Private credit's troubles have been building for months. The bankruptcies of major auto-parts maker First Brands and subprime auto lender Tricolor Holdings last fall rattled investors and triggered warnings from top Wall Street leaders.
As JPMorgan CEO Jamie Dimon memorably put it during an October 2025 earnings call: "When you see one cockroach, there are probably more, and so everyone should be forewarned of this one."
Former Goldman Sachs CEO Lloyd Blankfein and Marathon Asset Management founder Bruce Richards have also cautioned that the boom in private credit has become increasingly risky.
Those warnings appear to be coming to pass. Blackstone's flagship Blackstone Private Credit Fund (BCRED) recently faced a surge of withdrawal requests—roughly 7.9% in gross redemptions, totaling about $3.7 billion.
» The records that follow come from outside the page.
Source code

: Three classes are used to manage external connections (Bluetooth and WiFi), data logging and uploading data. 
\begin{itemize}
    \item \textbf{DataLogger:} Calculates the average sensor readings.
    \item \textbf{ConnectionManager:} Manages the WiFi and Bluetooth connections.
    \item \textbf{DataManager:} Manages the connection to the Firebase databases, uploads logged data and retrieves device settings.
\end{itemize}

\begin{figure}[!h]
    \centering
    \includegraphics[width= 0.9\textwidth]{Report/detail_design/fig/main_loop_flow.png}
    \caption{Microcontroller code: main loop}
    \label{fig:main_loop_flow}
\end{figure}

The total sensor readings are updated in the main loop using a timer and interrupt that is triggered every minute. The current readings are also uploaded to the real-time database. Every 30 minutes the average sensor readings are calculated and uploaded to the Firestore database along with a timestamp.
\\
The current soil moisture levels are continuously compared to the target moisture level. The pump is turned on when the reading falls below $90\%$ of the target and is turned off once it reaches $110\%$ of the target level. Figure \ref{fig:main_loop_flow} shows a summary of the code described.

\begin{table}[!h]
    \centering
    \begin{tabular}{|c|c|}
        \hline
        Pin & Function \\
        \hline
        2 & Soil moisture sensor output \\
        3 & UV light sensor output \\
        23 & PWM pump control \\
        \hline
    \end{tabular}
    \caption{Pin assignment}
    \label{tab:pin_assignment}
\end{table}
Such investor pullbacks suggest that confidence in the sector is waning.
The shift has all but flipped the narrative between private credit and commercial real estate. For several years, private credit outperformed real estate, but now CRE's fundamentals look better by comparison. Valuations in private real estate remain below their 2022 peaks, but that decline may create opportunities for sizable gains. A Hines analysis this month, using data from MSCI-Burgiss, NCREIF and Hines Research, projected cyclical upside potential of as much as 60% if valuations revert to historical norms.
Meanwhile, evidence of renewed investor interest is already emerging. CNBC reported that investments in non-traded, publicly registered REITs—which plunged from $33.2 billion in 2022 to $5.7 billion in 2025—are ticking back up. Those REITs raised $593 million in January, up from $467 million in December and $416 million in November, according to data from Stanger Investment Banking.
CNBC also noted that CoStar's data showed gains for non-traded REIT investments in the third and fourth quarters of 2025. Stanger Chairman and CEO Kevin Gannon told CNBC that he expects a significant share of money leaving private credit to find its way into real estate.